Para a terceira canção do lado B do elepê Lobo Solitário, The Bluesman, música de apenas 30 segundos, Edvaldo Santana não fez letra. Ele apenas articula scats de blues com a voz rouca, acompanhado por Paulo Cari na guitarra e Rainer Pappon no baixo. O lamento de blues de Edvaldo nessa faixa tão curta, entretanto, tem o poder de cingir um cânion nos ouvidos do ouvinte, aproximando paredões que parecem muito muito distantes – do aboio do sertão do Piauí ao canto de reunião de cabras de Ali Farka Touré no Mali, do rosnado de Blind Boy Fuller no Delta do Mississipi à malandragem de Raulzito do Cine Roma de Salvador.

Trinta anos depois de seu lançamento como um míssil independente da gravadora Camerati, em 1993, o lendário disco Lobo Solitário, de Edvaldo, paulistano de São Miguel Paulista, será tocado na íntegra nesta noite de quinta-feira, dia 20 de julho, 21h30, no Sesc Pompeia, em São Paulo. Ouvido atentamente hoje, da primeira à última faixa, é possível afirmar sem erro: trata-se de uma obra-prima.

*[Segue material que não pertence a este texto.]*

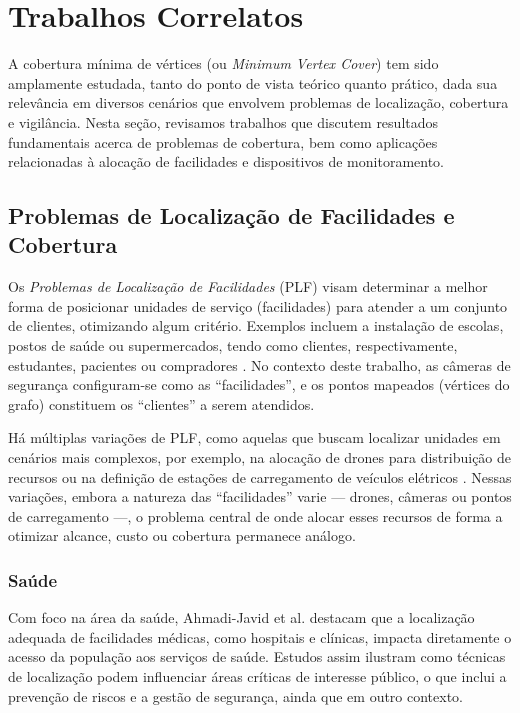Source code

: \documentclass[12pt, a4paper]{report}
\begin{document}
\chapter{Trabalhos Correlatos}
A cobertura mínima de vértices (ou \emph{Minimum Vertex Cover}) tem sido amplamente estudada, tanto do ponto de vista teórico quanto prático, dada sua relevância em diversos cenários que envolvem problemas de localização, cobertura e vigilância. Nesta seção, revisamos trabalhos que discutem resultados fundamentais acerca de problemas de cobertura, bem como aplicações relacionadas à alocação de facilidades e dispositivos de monitoramento.

\section{Problemas de Localização de Facilidades e Cobertura}
Os \emph{Problemas de Localização de Facilidades} (PLF) visam determinar a melhor forma de posicionar unidades de serviço (facilidades) para atender a um conjunto de clientes, otimizando algum critério. Exemplos incluem a instalação de escolas, postos de saúde ou supermercados, tendo como clientes, respectivamente, estudantes, pacientes ou compradores \cite{Pizzolato2012}. No contexto deste trabalho, as câmeras de segurança configuram-se como as “facilidades”, e os pontos mapeados (vértices do grafo) constituem os “clientes” a serem atendidos. 

Há múltiplas variações de PLF, como aquelas que buscam localizar unidades em cenários mais complexos, por exemplo, na alocação de drones para distribuição de recursos \cite{Chuan2019} ou na definição de estações de carregamento de veículos elétricos \cite{Silva2019}. Nessas variações, embora a natureza das “facilidades” varie — drones, câmeras ou pontos de carregamento —, o problema central de onde alocar esses recursos de forma a otimizar alcance, custo ou cobertura permanece análogo.

\subsection{Saúde}
Com foco na área da saúde, Ahmadi-Javid et al. \cite{AhmadiJavid2017} destacam que a localização adequada de facilidades médicas, como hospitais e clínicas, impacta diretamente o acesso da população aos serviços de saúde. Estudos assim ilustram como técnicas de localização podem influenciar áreas críticas de interesse público, o que inclui a prevenção de riscos e a gestão de segurança, ainda que em outro contexto.
\end{document}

Edvaldo conseguiu reunir, naquele ano de 1993, uma constelação de gigantes da música e da literatura em torno de seu conceito de um disco de blues: Paulo Leminski, Arnaldo Antunes, Haroldo de Campos, Ademir Assunção, Glauco Mattoso, Paulo Lepetit, Luiz Waack, Bosco Fonseca e Marcelo Farias. O que coloca Lobo Solitário num nicho particular das releituras de gênero realizadas pelo liquidificador da MPB é que, assim como a soul music de Luiz Melodia não é derivativa, o funk de Tim Maia não é vampirizante e o reggae de Gilberto Gil não é devedor, o blues de Edvaldo Santana é uma outra coisa adiante do blues tradicional, na linha de Cazuza e Angela Ro Ro – embora seja estruturado das fundações e dos cânones do gênero norte-americano, projeta-se em um novo amálgama musical.

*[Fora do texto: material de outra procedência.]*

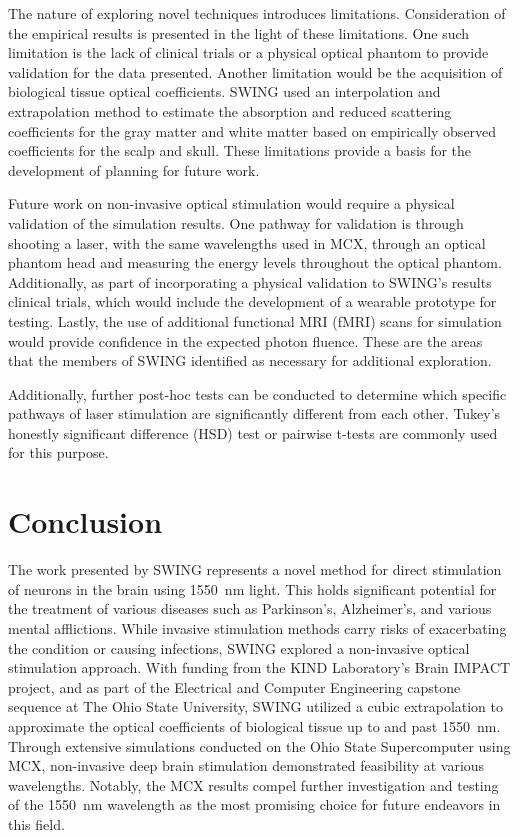 \documentclass[journal,twoside,web]{ieeecolor}
\begin{document}
The nature of exploring novel techniques introduces limitations. Consideration of the empirical results is presented in the light of these limitations. One such
limitation is the lack of clinical trials or a physical optical phantom to provide validation for the data presented. Another limitation would be the acquisition
of biological tissue optical coefficients. SWING used an interpolation and extrapolation method to estimate the absorption and reduced scattering coefficients for
the gray matter and white matter based on empirically observed coefficients\cite{b5} for the scalp and skull. These limitations provide a basis for the
development of planning for future work. 

Future work on non-invasive optical stimulation would require a physical validation of the simulation results. 
One pathway for validation is through shooting a laser, with the same wavelengths used in MCX, through an optical phantom head and 
measuring the energy levels throughout the optical phantom. Additionally, as part of incorporating a physical validation to SWING's results
clinical trials, which would include the development of a wearable prototype for testing. Lastly, the use of additional functional MRI (fMRI) scans
for simulation would provide confidence in the expected photon fluence. These are the areas that the members of SWING identified as necessary for 
additional exploration.

Additionally, further post-hoc tests can be conducted to determine which specific pathways of laser stimulation are significantly different from each other. Tukey's 
honestly significant difference (HSD) test or pairwise t-tests are commonly used for this purpose.



\section{Conclusion}
\label{sec:conclusion}
The work presented by SWING represents a novel method for direct stimulation of neurons in the brain using 1550~nm light. This holds significant potential 
for the treatment of various diseases such as Parkinson's, Alzheimer's, and various mental afflictions. 
While invasive stimulation methods carry risks of exacerbating the condition or causing infections, SWING explored a non-invasive optical stimulation approach. 
With funding from the KIND Laboratory's Brain IMPACT project, and as part of the Electrical and Computer Engineering capstone sequence at The Ohio State University, 
SWING utilized a cubic extrapolation to approximate the optical coefficients of biological tissue up to and past 1550~nm. Through extensive simulations conducted on 
the Ohio State Supercomputer using MCX, non-invasive deep brain stimulation demonstrated feasibility at various wavelengths. Notably, 
the MCX results compel further investigation and testing of the 1550~nm wavelength as the most promising choice for future endeavors in this field. 
\end{document}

Da foto na capa, evocação beat de Alucinação (do fotógrafo Milton Michida) ao roteiro minucioso, de ênfases e viradas de ritmo – do blues, passeia levemente pela Jamaica de Bob Marley com O Tonto e o Zorro, uma onda pop que desemboca no labirinto de Novelo, parceria com Arnaldo Antunes, e vai funkeando-se para o lado Torto sob uma percussão e um baixo hipnóticos que exalam as Galáxias de Haroldo de Campos. A Rússia Pegou Fogo na Sapucaí é a embolada de Edvaldo rumo ao Pagode Russo de Gonzagão, uma falsa balada que fala da emergência da Aids, da violência e da aceleração do futuro (“A morte é hit do verão”), desembocando num rock do crioulo doido (que logo vira o samba do japonês fusion com Samba do Japa, desconstrução do samba em parceria com Ademir Assunção).

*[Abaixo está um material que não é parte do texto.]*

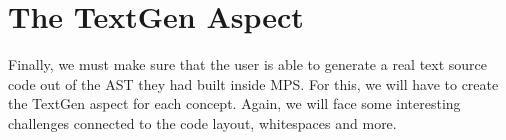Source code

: \section{The TextGen Aspect}
Finally, we must make sure that the user is able to generate a real text source code out of the AST they had built inside MPS.
For this, we will have to create the TextGen aspect for each concept.
Again, we will face some interesting challenges connected to the code layout, whitespaces and more.

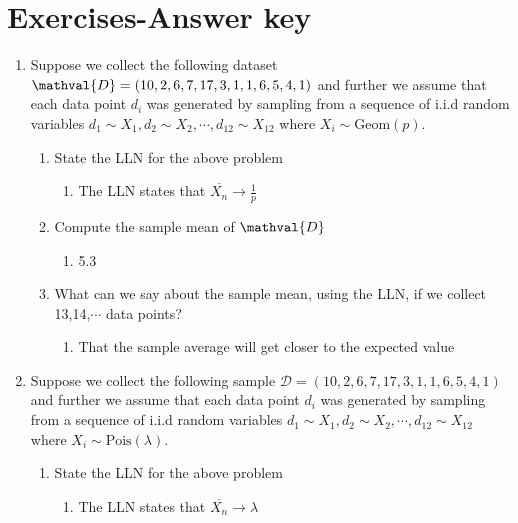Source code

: \documentclass[krantz1,ChapterTOCs]{krantz}
\begin{document}
\section{Exercises-Answer key}

\begin{enumerate}
    \item Suppose we collect the following dataset $\mathval{D} = (10,2,6,7,17,3,1,1,6,5,4,1)$ and further we assume that each data point $d_{i}$ was generated by sampling from a sequence of i.i.d random variables  $d_{1} \sim X_{1}, d_{2} \sim X_{2}, \cdots, d_{12} \sim X_{12}$ where $X_{i} \sim \text{Geom}(p)$.  
    \begin{enumerate}
        \item State the LLN for the above problem
        \begin{enumerate}
            \item { \color{red}  The LLN states that $\overline{X_{n}} \to \frac{1}{p}$    } 
        \end{enumerate}
        \item Compute the sample mean of $\mathval{D}$
        \begin{enumerate}
            \item { \color{red} 5.3 } 
        \end{enumerate}
        \item What can we say about the sample mean, using the LLN, if we collect 13,14,$\cdots$ data points?
        \begin{enumerate}
            \item { \color{red} That the sample average will get closer to the expected value } 
        \end{enumerate}
        
    \end{enumerate}
    
    \item  Suppose we collect the following sample $\mathcal{D} = (10,2,6,7,17,3,1,1,6,5,4,1)$ and further we assume that each data point $d_{i}$ was generated by sampling from a sequence of i.i.d random variables  $d_{1} \sim X_{1}, d_{2} \sim X_{2}, \cdots, d_{12} \sim X_{12}$ where $X_{i} \sim \text{Pois}(\lambda)$.
    \begin{enumerate}
        \item State the LLN for the above problem
        \begin{enumerate}
            \item { \color{red}  The LLN states that $\overline{X_{n}} \to \lambda$    } 
        \end{enumerate}
        

\end{enumerate}
\end{enumerate}
\end{document}
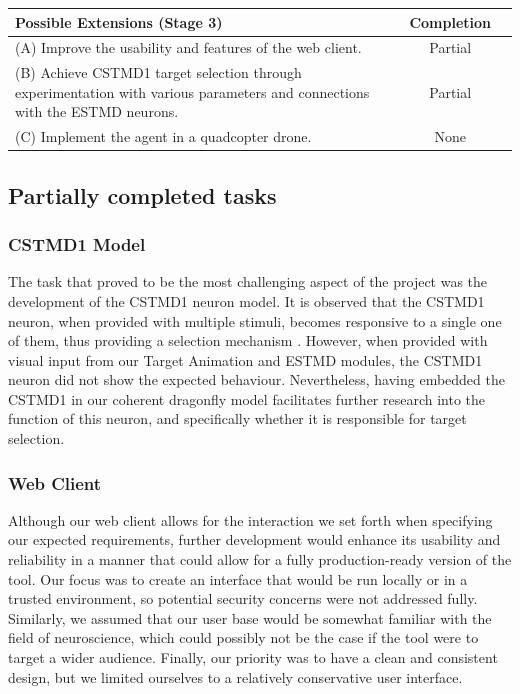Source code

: \documentclass[a4paper,11pt]{article}
\begin{document}
\begin{center}
    \begin{tabular}{p{12cm} c c}
    \textbf{Possible Extensions (Stage 3)} & \textbf{Completion} \\ \hline
	(A) Improve the usability and features of the web client. & Partial\\
	(B) Achieve CSTMD1 target selection through experimentation with various parameters and connections with the ESTMD neurons. & Partial\\
	(C) Implement the agent in a quadcopter drone. & None\\
    \end{tabular}
\end{center}

\subsection{Partially completed tasks}

\subsubsection{CSTMD1 Model}

The task that proved to be the most challenging aspect of the project was the development of the 
CSTMD1 neuron model. It is observed that the CSTMD1 neuron, when provided with multiple stimuli,
becomes responsive to a single one of them, thus providing a selection mechanism \cite{?}.
However, when provided with visual input from our Target Animation and ESTMD modules, the CSTMD1
neuron did not show the expected behaviour. Nevertheless, having embedded the CSTMD1 in our coherent
dragonfly model facilitates further research into the function of this neuron, and specifically whether it is
responsible for target selection.

\subsubsection{Web Client}

Although our web client allows for the interaction we set forth when specifying our expected requirements,
further development would enhance its usability and reliability in a manner that could allow for a fully
production-ready version of the tool. Our focus was to create an interface that would be run locally or in a
trusted environment, so potential security concerns were not addressed fully. Similarly, we assumed that
our user base would be somewhat familiar with the field of neuroscience, which could possibly not be the
case if the tool were to target a wider audience. Finally, our priority was to have a clean and consistent
design, but we limited ourselves to a relatively conservative user interface.
\end{document}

O disco abre com um manifesto, a canção-título Lobo Solitário. Composta por Edvaldo e Sacha Arcanjo, é um blues tradicional enlevado pela guitarra de slides de Luiz Waack, também compositor, arranjador, violonista e multiinstrumentista. “Falam que pra mim o sinal está fechado/Que sou muito ansioso/Chego sempre atrasado”, canta Edvaldo. Três décadas depois, sabemos agora que ele chegou à frente, muito à frente. Nada remotamente parecido foi feito desde então.

Da banda que tocou no disco original, estarão em cena Luiz Waack, Daniel Szafran e Bosco Fonseca. Além deles, haverá participações especiais de Thaíde, Camila Taari, Rossana Decelso e Ademir Assunção.